Exception à l’interdiction de déployer des logiciels espions dans les appareils utilisés par les journalistes

Le texte, d’application directe dans tous les États membres une fois adopté, prévoit plusieurs mesures pour lutter contre la concentration des médias, pour garantir l’indépendance éditoriale ou la création d’une autorité de régulation des médias. Le projet de loi doit encore faire l’objet de négociations en trilogue (le Parlement, le Conseil et la Commission) après son examen par le Parlement européen.

Mercredi, seules la Pologne et la Hongrie, pays régulièrement épinglés pour la mainmise du pouvoir sur les médias, ont voté contre le texte qui contient des exigences de transparence sur la propriété des médias et sur l’attribution de la publicité d’État.

Le règlement porte aussi sur le respect du secret des sources journalistiques par les gouvernements, et sur l’interdiction de déployer des logiciels espions dans les appareils utilisés par les journalistes. Des pratiques d’espionnage qui ont récemment touché plusieurs pays d’Europe, dont la Hongrie, la Pologne ou la Grèce. Mais par rapport à la proposition initiale présentée par la Commission européenne en septembre, le compromis agréé mercredi élargit les possibilités d’exception et insiste sur la « responsabilité des Etats membres dans la protection de la sécurité nationale ». Des dispositions dénoncées par Reporters sans frontières (RSF) et la La Fédération européenne des journalistes (FEJ)

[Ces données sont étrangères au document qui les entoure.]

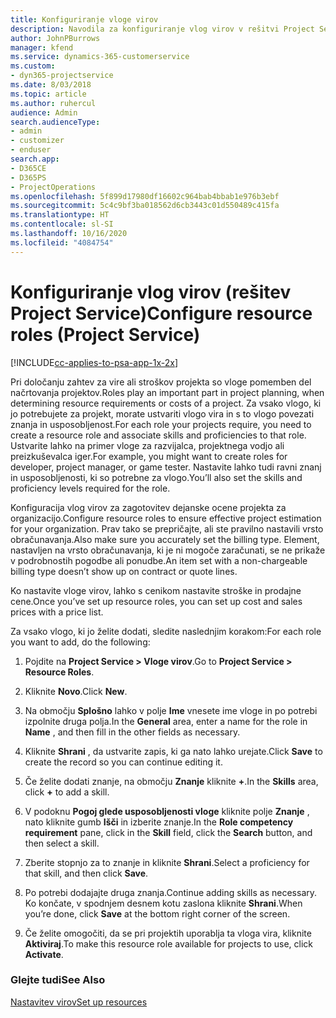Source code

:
 ```yaml
---
title: Konfiguriranje vloge virov
description: Navodila za konfiguriranje vlog virov v rešitvi Project Service
author: JohnPBurrows
manager: kfend
ms.service: dynamics-365-customerservice
ms.custom:
- dyn365-projectservice
ms.date: 8/03/2018
ms.topic: article
ms.author: ruhercul
audience: Admin
search.audienceType:
- admin
- customizer
- enduser
search.app:
- D365CE
- D365PS
- ProjectOperations
ms.openlocfilehash: 5f899d17980df16602c964bab4bbab1e976b3ebf
ms.sourcegitcommit: 5c4c9bf3ba018562d6cb3443c01d550489c415fa
ms.translationtype: HT
ms.contentlocale: sl-SI
ms.lasthandoff: 10/16/2020
ms.locfileid: "4084754"
---
```

# <a name="configure-resource-roles-project-service"></a><span data-ttu-id="d5713-103">Konfiguriranje vlog virov (rešitev Project Service)</span><span class="sxs-lookup"><span data-stu-id="d5713-103">Configure resource roles (Project Service)</span></span>

[!INCLUDE[cc-applies-to-psa-app-1x-2x](../includes/cc-applies-to-psa-app-1x-2x.md)]

<span data-ttu-id="d5713-104">Pri določanju zahtev za vire ali stroškov projekta so vloge pomemben del načrtovanja projektov.</span><span class="sxs-lookup"><span data-stu-id="d5713-104">Roles play an important part in project planning, when determining resource requirements or costs of a project.</span></span> <span data-ttu-id="d5713-105">Za vsako vlogo, ki jo potrebujete za projekt, morate ustvariti vlogo vira in s to vlogo povezati znanja in usposobljenost.</span><span class="sxs-lookup"><span data-stu-id="d5713-105">For each role your projects require, you need to create a resource role and associate skills and proficiencies to that role.</span></span> <span data-ttu-id="d5713-106">Ustvarite lahko na primer vloge za razvijalca, projektnega vodjo ali preizkuševalca iger.</span><span class="sxs-lookup"><span data-stu-id="d5713-106">For example, you might want to create roles for developer, project manager, or game tester.</span></span> <span data-ttu-id="d5713-107">Nastavite lahko tudi ravni znanj in usposobljenosti, ki so potrebne za vlogo.</span><span class="sxs-lookup"><span data-stu-id="d5713-107">You’ll also set the skills and proficiency levels required for the role.</span></span>  
  
 <span data-ttu-id="d5713-108">Konfiguracija vlog virov za zagotovitev dejanske ocene projekta za organizacijo.</span><span class="sxs-lookup"><span data-stu-id="d5713-108">Configure resource roles to ensure effective project estimation for your organization.</span></span>  <span data-ttu-id="d5713-109">Prav tako se prepričajte, ali ste pravilno nastavili vrsto obračunavanja.</span><span class="sxs-lookup"><span data-stu-id="d5713-109">Also make sure you accurately set the billing type.</span></span> <span data-ttu-id="d5713-110">Element, nastavljen na vrsto obračunavanja, ki je ni mogoče zaračunati, se ne prikaže v podrobnostih pogodbe ali ponudbe.</span><span class="sxs-lookup"><span data-stu-id="d5713-110">An item set with a non-chargeable billing type doesn’t show up on contract or quote lines.</span></span>  
  
 <span data-ttu-id="d5713-111">Ko nastavite vloge virov, lahko s cenikom nastavite stroške in prodajne cene.</span><span class="sxs-lookup"><span data-stu-id="d5713-111">Once you’ve set up resource roles, you can set up cost and sales prices with a price list.</span></span>  
  
 <span data-ttu-id="d5713-112">Za vsako vlogo, ki jo želite dodati, sledite naslednjim korakom:</span><span class="sxs-lookup"><span data-stu-id="d5713-112">For each role you want to add, do the following:</span></span>  
  
1.  <span data-ttu-id="d5713-113">Pojdite na **Project Service > Vloge virov**.</span><span class="sxs-lookup"><span data-stu-id="d5713-113">Go to **Project Service > Resource Roles**.</span></span>  
  
2.  <span data-ttu-id="d5713-114">Kliknite **Novo**.</span><span class="sxs-lookup"><span data-stu-id="d5713-114">Click **New**.</span></span>  
  
3.  <span data-ttu-id="d5713-115">Na območju **Splošno** lahko v polje **Ime** vnesete ime vloge in po potrebi izpolnite druga polja.</span><span class="sxs-lookup"><span data-stu-id="d5713-115">In the **General** area, enter a name for the role in **Name** , and then fill in the other fields as necessary.</span></span>  
  
4.  <span data-ttu-id="d5713-116">Kliknite **Shrani** , da ustvarite zapis, ki ga nato lahko urejate.</span><span class="sxs-lookup"><span data-stu-id="d5713-116">Click **Save** to create the record so you can continue editing it.</span></span>  
  
5.  <span data-ttu-id="d5713-117">Če želite dodati znanje, na območju **Znanje** kliknite **+**.</span><span class="sxs-lookup"><span data-stu-id="d5713-117">In the **Skills** area, click **+** to add a skill.</span></span>  
  
6.  <span data-ttu-id="d5713-118">V podoknu **Pogoj glede usposobljenosti vloge** kliknite polje **Znanje** , nato kliknite gumb **Išči** in izberite znanje.</span><span class="sxs-lookup"><span data-stu-id="d5713-118">In the **Role competency requirement** pane, click in the **Skill** field, click the **Search** button, and then select a skill.</span></span>  
  
7.  <span data-ttu-id="d5713-119">Zberite stopnjo za to znanje in kliknite **Shrani**.</span><span class="sxs-lookup"><span data-stu-id="d5713-119">Select a proficiency for that skill, and then click **Save**.</span></span>  
  
8.  <span data-ttu-id="d5713-120">Po potrebi dodajajte druga znanja.</span><span class="sxs-lookup"><span data-stu-id="d5713-120">Continue adding skills as necessary.</span></span> <span data-ttu-id="d5713-121">Ko končate, v spodnjem desnem kotu zaslona kliknite **Shrani**.</span><span class="sxs-lookup"><span data-stu-id="d5713-121">When you’re done, click **Save** at the bottom right corner of the screen.</span></span>  
  
9. <span data-ttu-id="d5713-122">Če želite omogočiti, da se pri projektih uporablja ta vloga vira, kliknite **Aktiviraj**.</span><span class="sxs-lookup"><span data-stu-id="d5713-122">To make this resource role available for projects to use, click **Activate**.</span></span>  
  
### <a name="see-also"></a><span data-ttu-id="d5713-123">Glejte tudi</span><span class="sxs-lookup"><span data-stu-id="d5713-123">See Also</span></span>  
 [<span data-ttu-id="d5713-124">Nastavitev virov</span><span class="sxs-lookup"><span data-stu-id="d5713-124">Set up resources</span></span>](../psa/set-up-resources.md)
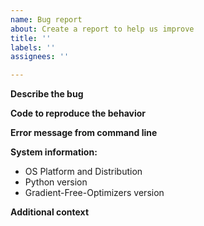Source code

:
 ```yaml
---
name: Bug report
about: Create a report to help us improve
title: ''
labels: ''
assignees: ''

---
```


**Describe the bug**

**Code to reproduce the behavior**

**Error message from command line**

**System information:**
 - OS Platform and Distribution
 - Python version
 - Gradient-Free-Optimizers version

**Additional context**
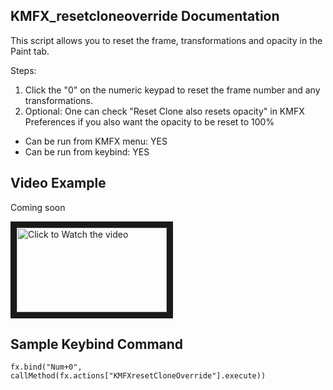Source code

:## KMFX_resetcloneoverride Documentation

This script allows you to reset the frame, transformations and opacity in the Paint tab.

Steps: 

1. Click the "0" on the numeric keypad to reset the frame number and any transformations.
2. Optional: One can check "Reset Clone also resets opacity" in KMFX Preferences if you also want the opacity to be reset to 100%

- Can be run from KMFX menu: YES
- Can be run from keybind: YES


## Video Example
Coming soon

<a href="http://www.youtube.com/watch?feature=player_embedded&v=aYSGDXyM6oo" target="_blank"><img src="http://img.youtube.com/vi/aYSGDXyM6oo/mqdefault.jpg"
alt="Click to Watch the video" width="240" height="135" border="10" /></a>


## Sample Keybind Command
```
fx.bind("Num+0", callMethod(fx.actions["KMFXresetCloneOverride"].execute))
```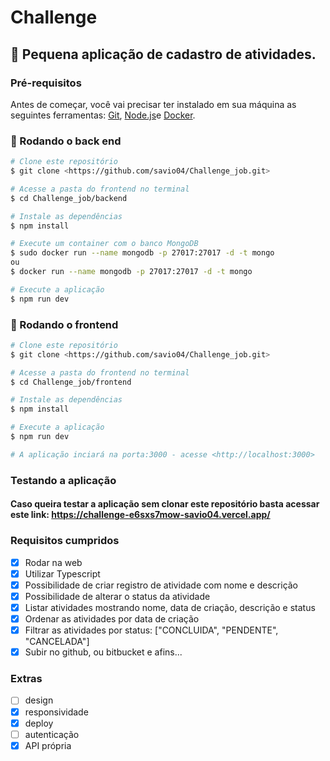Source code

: # Challenge
## 📘 Pequena aplicação de cadastro de atividades.

### Pré-requisitos

Antes de começar, você vai precisar ter instalado em sua máquina as seguintes ferramentas:
[Git](https://git-scm.com), [Node.js](https://nodejs.org/en/)e [Docker](https://docs.docker.com/engine/install/ubuntu/).


### 🎲 Rodando o back end

```bash
# Clone este repositório
$ git clone <https://github.com/savio04/Challenge_job.git>

# Acesse a pasta do frontend no terminal
$ cd Challenge_job/backend

# Instale as dependências
$ npm install

# Execute um container com o banco MongoDB
$ sudo docker run --name mongodb -p 27017:27017 -d -t mongo
ou
$ docker run --name mongodb -p 27017:27017 -d -t mongo

# Execute a aplicação
$ npm run dev
```
### 🎲 Rodando o frontend

```bash
# Clone este repositório
$ git clone <https://github.com/savio04/Challenge_job.git>

# Acesse a pasta do frontend no terminal
$ cd Challenge_job/frontend

# Instale as dependências
$ npm install

# Execute a aplicação
$ npm run dev

# A aplicação inciará na porta:3000 - acesse <http://localhost:3000>
```

### Testando a aplicação
#### Caso queira testar a aplicação sem clonar este repositório basta acessar este link: https://challenge-e6sxs7mow-savio04.vercel.app/

### Requisitos cumpridos

- [X] Rodar na web
- [X] Utilizar Typescript
- [X] Possibilidade de criar registro de atividade com nome e descrição
- [X] Possibilidade de alterar o status da atividade
- [X] Listar atividades mostrando nome, data de criação, descrição e status
- [X] Ordenar as atividades por data de criação
- [X] Filtrar as atividades por status: ["CONCLUIDA", "PENDENTE", "CANCELADA"]
- [X] Subir no github, ou bitbucket e afins...

### Extras
- [ ] design
- [X] responsividade
- [X] deploy
- [ ] autenticação
- [X] API própria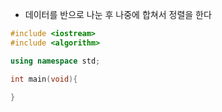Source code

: - 데이터를 반으로 나눈 후 나중에 합쳐서 정렬을 한다

```c++
#include <iostream>
#include <algorithm>

using namespace std;

int main(void){

}
```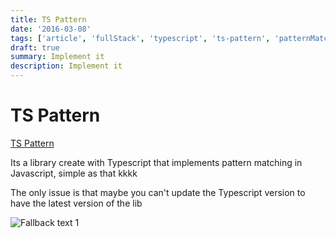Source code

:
 ```yaml
---
title: TS Pattern
date: '2016-03-08'
tags: ['article', 'fullStack', 'typescript', 'ts-pattern', 'patternMatching', 'read', '', 'withResume']
draft: true
summary: Implement it
description: Implement it
---
```

# TS Pattern


[TS Pattern](https://github.com/gvergnaud/ts-pattern)

Its a library create with Typescript that implements pattern matching in Javascript, simple as that kkkk

The only issue is that maybe you can't update the Typescript version to have the latest version of the lib

![Fallback text 1](/static/assets/pasted-image-20221007184926.png)


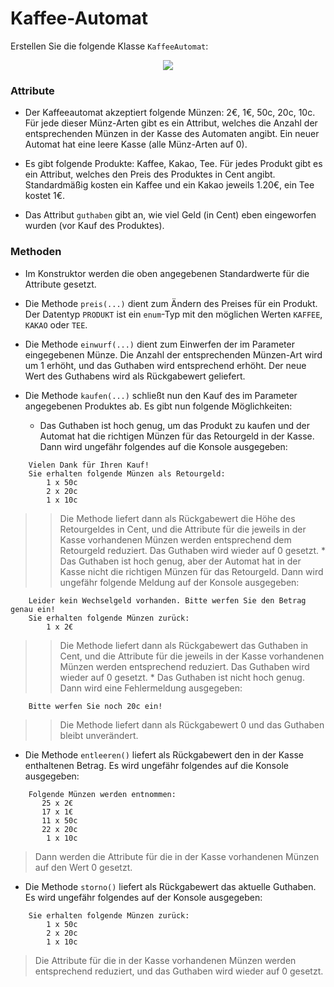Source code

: # Kaffee-Automat #

Erstellen Sie die folgende Klasse `KaffeeAutomat`:

<p align='center'>
<img src='http://pr-gse.googlecode.com/svn/wiki/uebungen/uml/KaffeeAutomat.png' />
</p>

### Attribute ###

  * Der Kaffeeautomat akzeptiert folgende Münzen: 2€, 1€, 50c, 20c, 10c. Für jede dieser Münz-Arten gibt es ein Attribut, welches die Anzahl der entsprechenden Münzen in der Kasse des Automaten angibt. Ein neuer Automat hat eine leere Kasse (alle Münz-Arten auf 0).

  * Es gibt folgende Produkte: Kaffee, Kakao, Tee. Für jedes Produkt gibt es ein Attribut, welches den Preis des Produktes in Cent angibt. Standardmäßig kosten ein Kaffee und ein Kakao jeweils 1.20€, ein Tee kostet 1€.

  * Das Attribut `guthaben` gibt an, wie viel Geld (in Cent) eben eingeworfen wurden (vor Kauf des Produktes).

### Methoden ###

  * Im Konstruktor werden die oben angegebenen Standardwerte für die Attribute gesetzt.

  * Die Methode `preis(...)` dient zum Ändern des Preises für ein Produkt. Der Datentyp `PRODUKT` ist ein `enum`-Typ mit den möglichen Werten `KAFFEE`, `KAKAO` oder `TEE`.

  * Die Methode `einwurf(...)` dient zum Einwerfen der im Parameter eingegebenen Münze. Die Anzahl der entsprechenden Münzen-Art wird um 1 erhöht, und das Guthaben wird entsprechend erhöht. Der neue Wert des Guthabens wird als Rückgabewert geliefert.

  * Die Methode `kaufen(...)` schließt nun den Kauf des im Parameter angegebenen Produktes ab. Es gibt nun folgende Möglichkeiten:
    * Das Guthaben ist hoch genug, um das Produkt zu kaufen und der Automat hat die richtigen Münzen für das Retourgeld in der Kasse. Dann wird ungefähr folgendes auf die Konsole ausgegeben:
```
    Vielen Dank für Ihren Kauf!
    Sie erhalten folgende Münzen als Retourgeld:
        1 x 50c
        2 x 20c
        1 x 10c
```
> > Die Methode liefert dann als Rückgabewert die Höhe des Retourgeldes in Cent, und die Attribute für die jeweils in der Kasse vorhandenen Münzen werden entsprechend dem Retourgeld reduziert. Das Guthaben wird wieder auf 0 gesetzt.
    * Das Guthaben ist hoch genug, aber der Automat hat in der Kasse nicht die richtigen Münzen für das Retourgeld. Dann wird ungefähr folgende Meldung auf der Konsole ausgegeben:
```
    Leider kein Wechselgeld vorhanden. Bitte werfen Sie den Betrag genau ein!
    Sie erhalten folgende Münzen zurück:
        1 x 2€
```
> > Die Methode liefert dann als Rückgabewert das Guthaben in Cent, und die Attribute für die jeweils in der Kasse vorhandenen Münzen werden entsprechend reduziert. Das Guthaben wird wieder auf 0 gesetzt.
    * Das Guthaben ist nicht hoch genug. Dann wird eine Fehlermeldung ausgegeben:
```
    Bitte werfen Sie noch 20c ein!
```
> > Die Methode liefert dann als Rückgabewert 0 und das Guthaben bleibt unverändert.


  * Die Methode `entleeren()` liefert als Rückgabewert den in der Kasse enthaltenen Betrag. Es wird ungefähr folgendes auf die Konsole ausgegeben:
```
    Folgende Münzen werden entnommen:
       25 x 2€
       17 x 1€
       11 x 50c
       22 x 20c
        1 x 10c
```

> Dann werden die Attribute für die in der Kasse vorhandenen Münzen auf den Wert 0 gesetzt.
  * Die Methode `storno()` liefert als Rückgabewert das aktuelle Guthaben. Es wird ungefähr folgendes auf der Konsole ausgegeben:
```
    Sie erhalten folgende Münzen zurück:
        1 x 50c
        2 x 20c
        1 x 10c
```
> Die Attribute für die in der Kasse vorhandenen Münzen werden entsprechend reduziert, und das Guthaben wird wieder auf 0 gesetzt.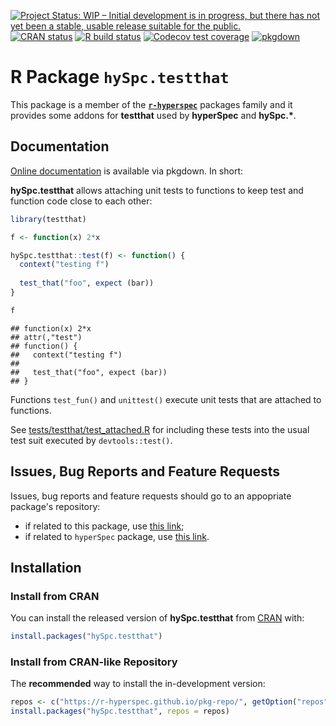 <!-- ---------------------------------------------------------------------- -->

<!-- badges: start -->
[![Project Status: WIP – Initial development is in progress, but there has not yet been a stable, usable release suitable for the public.](https://www.repostatus.org/badges/latest/wip.svg)](https://www.repostatus.org/#wip)
[![CRAN status](https://www.r-pkg.org/badges/version-last-release/hySpc.testthat)](https://cran.r-project.org/package=hySpc.testthat)
[![R build status](https://github.com/r-hyperspec/hySpc.testthat/workflows/R-CMD-check/badge.svg)](https://github.com/r-hyperspec/hySpc.testthat/actions)
[![Codecov test coverage](https://codecov.io/gh/r-hyperspec/hySpc.testthat/branch/develop/graph/badge.svg)](https://codecov.io/gh/r-hyperspec/hySpc.testthat?branch=develop)
[![pkgdown](https://github.com/r-hyperspec/hySpc.testthat/workflows/pkgdown/badge.svg)](https://r-hyperspec.github.io/hySpc.testthat/)
<!-- badges: end -->



<!-- ---------------------------------------------------------------------- -->
# R Package `hySpc.testthat`
<!-- ---------------------------------------------------------------------- -->

This package is a member of the [**`r-hyperspec`**](https://r-hyperspec.github.io/) packages family and it provides some addons for **testthat** used by **hyperSpec** and **hySpc.\***.


<!-- ---------------------------------------------------------------------- -->

## Documentation

[Online documentation](https://r-hyperspec.github.io/hySpc.testthat/) is available via pkgdown.
In short:

**hySpc.testthat** allows attaching unit tests to functions to keep test and function code close to each other:

```r
library(testthat)

f <- function(x) 2*x

hySpc.testthat::test(f) <- function() {
  context("testing f")
  
  test_that("foo", expect (bar))
}

f
```
```
## function(x) 2*x
## attr(,"test")
## function() {
##   context("testing f")
##   
##   test_that("foo", expect (bar))
## }
```


Functions `test_fun()` and `unittest()` execute unit tests that are attached to functions.

See [tests/testthat/test_attached.R](https://github.com/r-hyperspec/hySpc.testthat/blob/master/tests/testthat/test_attached.R) for including these tests into the usual test suit executed by `devtools::test()`.


<!-- ---------------------------------------------------------------------- -->

## Issues, Bug Reports and Feature Requests

Issues, bug reports and feature requests should go to an appopriate package's repository:

- if related to this package, use [this link](https://github.com/r-hyperspec/hySpc.testthat/issues);
- if related to `hyperSpec` package, use [this link](https://github.com/r-hyperspec/hyperSpec/issues).
<!-- ---------------------------------------------------------------------- -->



## Installation

### Install from CRAN

You can install the released version of **hySpc.testthat** from [CRAN](https://cran.r-project.org/package=hySpc.testthat) with:

```r
install.packages("hySpc.testthat")
```


### Install from CRAN-like Repository

The **recommended** way to install the in-development version:

```r
repos <- c("https://r-hyperspec.github.io/pkg-repo/", getOption("repos"))
install.packages("hySpc.testthat", repos = repos)
```

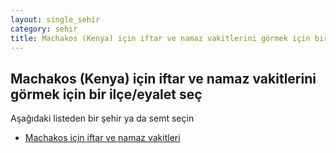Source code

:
```yaml
---
layout: single_sehir
category: sehir
title: Machakos (Kenya) için iftar ve namaz vakitlerini görmek için bir ilçe/eyalet seç
---
```



## Machakos (Kenya) için iftar ve namaz vakitlerini görmek için bir ilçe/eyalet seç

Aşağıdaki listeden bir şehir ya da semt seçin


* [Machakos için iftar ve namaz vakitleri](/iftar.html?sehir=Machakos&ulke=Kenya&state=Machakos)
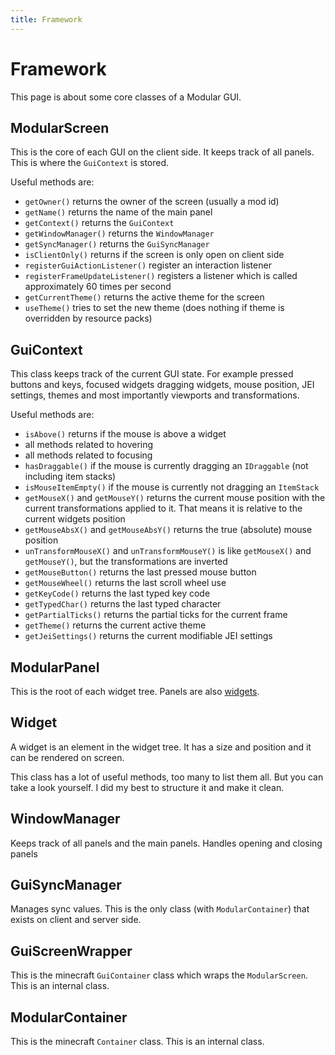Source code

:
 ```yaml
---
title: Framework
---
```


# Framework

This page is about some core classes of a Modular GUI.

## ModularScreen

This is the core of each GUI on the client side. It keeps track of all panels.
This is where the `GuiContext` is stored.

Useful methods are:

- `getOwner()` returns the owner of the screen (usually a mod id)
- `getName()` returns the name of the main panel
- `getContext()` returns the `GuiContext`
- `getWindowManager()` returns the `WindowManager`
- `getSyncManager()` returns the `GuiSyncManager`
- `isClientOnly()` returns if the screen is only open on client side
- `registerGuiActionListener()` register an interaction listener
- `registerFrameUpdateListener()` registers a listener which is called approximately 60 times per second
- `getCurrentTheme()` returns the active theme for the screen
- `useTheme()` tries to set the new theme (does nothing if theme is overridden by resource packs)

## GuiContext

This class keeps track of the current GUI state. For example pressed buttons and keys, focused widgets
dragging widgets, mouse position, JEI settings, themes and most importantly viewports and transformations.

Useful methods are:

- `isAbove()` returns if the mouse is above a widget
- all methods related to hovering
- all methods related to focusing
- `hasDraggable()` if the mouse is currently dragging an `IDraggable` (not including item stacks)
- `isMouseItemEmpty()` if the mouse is currently not dragging an `ItemStack`
- `getMouseX()` and `getMouseY()` returns the current mouse position with the current transformations applied to it.
  That
  means it is relative to the current widgets position
- `getMouseAbsX()` and `getMouseAbsY()` returns the true (absolute) mouse position
- `unTransformMouseX()` and `unTransformMouseY()` is like `getMouseX()` and `getMouseY()`, but the transformations are
  inverted
- `getMouseButton()` returns the last pressed mouse button
- `getMouseWheel()` returns the last scroll wheel use
- `getKeyCode()` returns the last typed key code
- `getTypedChar()` returns the last typed character
- `getPartialTicks()` returns the partial ticks for the current frame
- `getTheme()` returns the current active theme
- `getJeiSettings()` returns the current modifiable JEI settings

## ModularPanel

This is the root of each widget tree. Panels are also [widgets](#widget).

## Widget

A widget is an element in the widget tree. It has a size and position and it can be rendered on screen.

This class has a lot of useful methods, too many to list them all. But you can take a look yourself. I did my best
to structure it and make it clean.

## WindowManager

Keeps track of all panels and the main panels. Handles opening and closing panels

## GuiSyncManager

Manages sync values. This is the only class (with `ModularContainer`) that exists on client and server side.

## GuiScreenWrapper

This is the minecraft `GuiContainer` class which wraps the `ModularScreen`. This is an internal class.

## ModularContainer

This is the minecraft `Container` class. This is an internal class.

La table ronde organisée au Sénat portait sur un autre point saillant de la future législation. La meilleure « intégration des plateformes en ligne au regard de la place prépondérante qu’elles occupent dans le marché des médias audiovisuels », a rappelé le député européen Geoffroy Didier, rapporteur du texte.

En effet, le Media Freedom Act, comme le DSA (règlement sur les services numériques) et le DMA (règlement sur les marchés numériques), vise à mieux réguler les plateformes en ligne, qui jusqu’à présent ne sont pas soumises aux mêmes obligations que les médias traditionnels.

« Ces mesures devraient aider à un meilleur fonctionnement du marché intérieur en éliminant des distorsions de concurrence », a rappelé Giuseppe Abbamonte, directeur de la commission européenne en charge des médias.

« Il nous faut être très attentifs au pouvoir discrétionnaire des plateformes à l’égard de contenus en provenance des médias »

Les plateformes seront notamment soumises à une obligation de mise en avant des contenus d’intérêt général. L’utilisateur bénéficiera d’un nouveau droit lui permettant de personnaliser son offre médias sur ses appareils connectés et ainsi pouvoir modifier ses paramètres par défaut. « Aujourd’hui, vous avez des télécommandes avec un bouton d’une entreprise que je ne citerais pas et qui vous incite directement à aller voir le programme de cette plateforme alors que si vous voulez retrouver sur votre smartTV des contenus d’information générale, ça devient un véritable gymkhana, ce qui pose un vrai problème de principe », a fait valoir Geoffroy Didier.

Une autre obligation pour les plateformes en ligne et les moteurs de recherche concerne la modération des contenus fournis par les services de médias. Pour éviter des retraits abusifs de contenus qui ne correspondraient pas à leurs conditions générales d’utilisation, la nouvelle législation européenne prévoit un traitement à part pour les médias. Avant un retrait, la plateforme devra avertir le média de son intention de supprimer ou de restreindre l’accès à ce contenu, et justifier sa décision. Un point de vigilance pour Roch-Olivier Maistre. Le président de l’Autorité de régulation de la communication audiovisuelle et numérique (Arcom). « Il nous faut être très attentifs au pouvoir discrétionnaire des plateformes à l’égard de contenus en provenance des médias […] Le groupe des régulateurs européens des services de médias audiovisuels (ERGA) a proposé que le fournisseur de ce contenu dispose, a minima, d’un délai de réponse à l’égard de la plateforme de 24H avant de pouvoir être suspendu par la plateforme elle-même ».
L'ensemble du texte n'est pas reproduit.